THE CASTRO- Lively, filled with LGBTQ flags hanging proudly on every doorstep. The famous “gayborhood”, with history marked on every corner that you cross. Then why is this historical neighborhood is being flooded with hetereosexual people? Why are historical LGBTQ bars being replaced by Whole Foods? What’s the LGBTQ community doing about this?
In previous years it’s been rallys, or speeches, or presence in the government, but another form of activism is street art.
Although the Castro is a changing neighborhood, you can still find murals scattered across the neighborhood reminding us of the open, loving community in the Castro. On the corner of 18th and Noe, is the mural entitled “Love is Love” by muralist Deb, painted in 2016.
Deb has murals all across the city, but this is one or her most well-known pieces. The mural depicts two gay men, one black and one white smiling at each other with the words “Marry Me?’ in between them. Behind them is a city with two other interracial same sex couples and a couple feet away is a much smaller mural of a straight interracial couple.

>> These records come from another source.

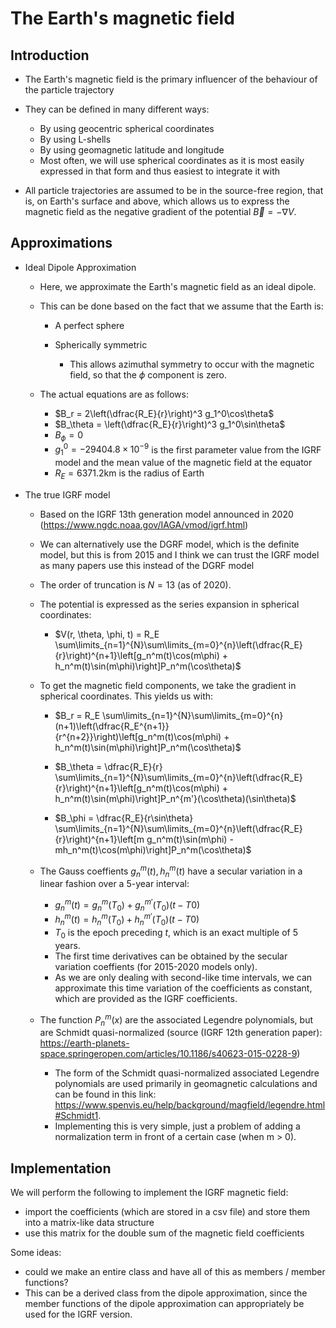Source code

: # The Earth's magnetic field

## Introduction

- The Earth's magnetic field is the primary influencer of the behaviour of the particle trajectory
- They can be defined in many different ways:

  - By using geocentric spherical coordinates
  - By using L-shells
  - By using geomagnetic latitude and longitude
  - Most often, we will use spherical coordinates as it is most easily expressed in that form and thus easiest to integrate it with

- All particle trajectories are assumed to be in the source-free region, that is, on Earth's surface and above, which allows us to express the magnetic field as the negative gradient of the potential $\vec{B} = -\nabla V$.

## Approximations

- Ideal Dipole Approximation

  - Here, we approximate the Earth's magnetic field as an ideal dipole.

  - This can be done based on the fact that we assume that the Earth is:

    - A perfect sphere
    - Spherically symmetric

      - This allows azimuthal symmetry to occur with the magnetic field, so that the $\phi$ component is zero.

  - The actual equations are as follows:

    - $B_r = 2\left(\dfrac{R_E}{r}\right)^3 g_1^0\cos\theta$
    - $B_\theta = \left(\dfrac{R_E}{r}\right)^3 g_1^0\sin\theta$
    - $B_\phi = 0$
    - $g_1^0 = -29404.8\times10^{-9}$ is the first parameter value from the IGRF model and the mean value of the magnetic field at the equator
    - $R_E = 6371.2\text{km}$ is the radius of Earth

- The true IGRF model

  - Based on the IGRF 13th generation model announced in 2020 (<https://www.ngdc.noaa.gov/IAGA/vmod/igrf.html>)

  - We can alternatively use the DGRF model, which is the definite model, but this is from 2015 and I think we can trust the IGRF model as many papers use this instead of the DGRF model

  - The order of truncation is $N=13$ (as of 2020).

  - The potential is expressed as the series expansion in spherical coordinates:

    - $V(r, \theta, \phi, t) = R_E \sum\limits_{n=1}^{N}\sum\limits_{m=0}^{n}\left(\dfrac{R_E}{r}\right)^{n+1}\left[g_n^m(t)\cos(m\phi) + h_n^m(t)\sin(m\phi)\right]P_n^m(\cos\theta)$

  - To get the magnetic field components, we take the gradient in spherical coordinates. This yields us with:

    - $B_r = R_E \sum\limits_{n=1}^{N}\sum\limits_{m=0}^{n}(n+1)\left(\dfrac{R_E^{n+1}}{r^{n+2}}\right)\left[g_n^m(t)\cos(m\phi) + h_n^m(t)\sin(m\phi)\right]P_n^m(\cos\theta)$

    - $B_\theta = \dfrac{R_E}{r} \sum\limits_{n=1}^{N}\sum\limits_{m=0}^{n}\left(\dfrac{R_E}{r}\right)^{n+1}\left[g_n^m(t)\cos(m\phi) + h_n^m(t)\sin(m\phi)\right]P_n^{m'}(\cos\theta)(\sin\theta)$

    - $B_\phi = \dfrac{R_E}{r\sin\theta} \sum\limits_{n=1}^{N}\sum\limits_{m=0}^{n}\left(\dfrac{R_E}{r}\right)^{n+1}\left[m g_n^m(t)\sin(m\phi) - mh_n^m(t)\cos(m\phi)\right]P_n^m(\cos\theta)$

  - The Gauss coeffients $g_n^m(t), h_n^m(t)$ have a secular variation in a linear fashion over a 5-year interval:

    - $g_n^m(t) = g_n^m(T_0) + g_n^{m'}(T_0)(t-T0)$
    - $h_n^m(t) = h_n^m(T_0) + h_n^{m'}(T_0)(t-T0)$
    - $T_0$ is the epoch preceding $t$, which is an exact multiple of 5 years.
    - The first time derivatives can be obtained by the secular variation coeffients (for 2015-2020 models only).
    - As we are only dealing with second-like time intervals, we can approximate this time variation of the coefficients as constant, which are provided as the IGRF coefficients.

  - The function $P_n^m(x)$ are the associated Legendre polynomials, but are Schmidt quasi-normalized (source (IGRF 12th generation paper): <https://earth-planets-space.springeropen.com/articles/10.1186/s40623-015-0228-9>)

    - The form of the Schmidt quasi-normalized associated Legendre polynomials are used primarily in geomagnetic calculations and can be found in this link: <https://www.spenvis.eu/help/background/magfield/legendre.html#Schmidt1>.
    - Implementing this is very simple, just a problem of adding a normalization term in front of a certain case (when m > 0).

## Implementation

We will perform the following to implement the IGRF magnetic field:

- import the coefficients (which are stored in a csv file) and store them into a matrix-like data structure
- use this matrix for the double sum of the magnetic field coefficients

Some ideas:

- could we make an entire class and have all of this as members / member functions?
- This can be a derived class from the dipole approximation, since the member functions of the dipole approximation can appropriately be used for the IGRF version.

Deb, born in Melbourne, Australia, moved to the Bay Area to continue her art endeavors. We reached out to Deb, and asked her why she thought the mural was special for the Castro.

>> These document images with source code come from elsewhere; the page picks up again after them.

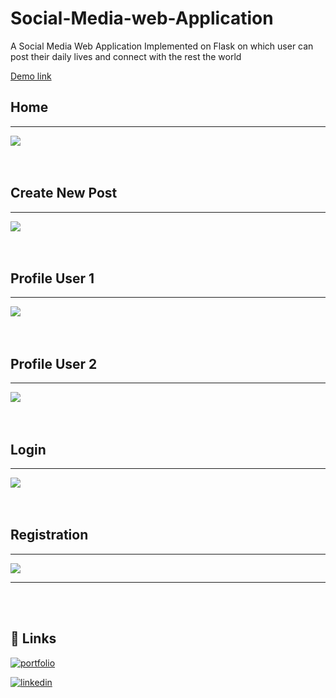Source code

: # **Social-Media-web-Application**
A Social Media Web Application Implemented on Flask on which user can post their daily lives and connect with the rest the world

<a href="https://youtu.be/Qloxr1yF-qI">Demo link</a>

## **Home**
<hr>
<img src="./images/home.png">
<br>
<br>
<br>


## **Create New Post**
<hr>
<img src="./images/new-post.png">
<br>
<br>
<br>

## **Profile User 1**
<hr>
<img src="./images/profile.png">
<br>
<br>
<br>

## **Profile User 2**
<hr>
<img src="./images/profile-2.png">
<br>
<br>
<br>

## **Login**
<hr>
<img src="./images/login.png">
<br>
<br>
<br>

## **Registration**
<hr>
<img src="./images/reg.png">
<hr>
<br>
<br>

## 🔗 Links
[![portfolio](https://img.shields.io/badge/my_portfolio-000?style=for-the-badge&logo=ko-fi&logoColor=white)](https://rohitkrtiwari.github.io/Portfolio)

[![linkedin](https://img.shields.io/badge/linkedin-0A66C2?style=for-the-badge&logo=linkedin&logoColor=white)](https://www.linkedin.com/in/rohitkrtiwari/)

“I think that it was special for many reasons. It highlights first and foremost.. LOVE is LOVE and it doesn’t matter what your sexual orientation is, whether you were born male, female, or any other way. It doesn’t matter where you come from or what color your skin is. Love is Love and everyone equally deserves love and that message is hopefully the strongest through the mural.”
This mural was painted close to when the law of same sex marriage was changed, so it has been very important to keep screaming that message loud and clear. This helps spread it to other places that still aren’t able to marry the same sex yet. The mural is just one more thing for the public to see every day and to make them remember the message that love is strong.
Deb commented on how her acclaimed mural may be sparking this new change:
“I really hope that people have been encouraged to take inspiration from this mural to use their art to make a stand on an important issue and topic in this complex world we are living in.”
This street art is growing and it’s dominating the streets of the Castro spreading the message that the Castro is still the famous “gayborhood”, and there is no stopping it.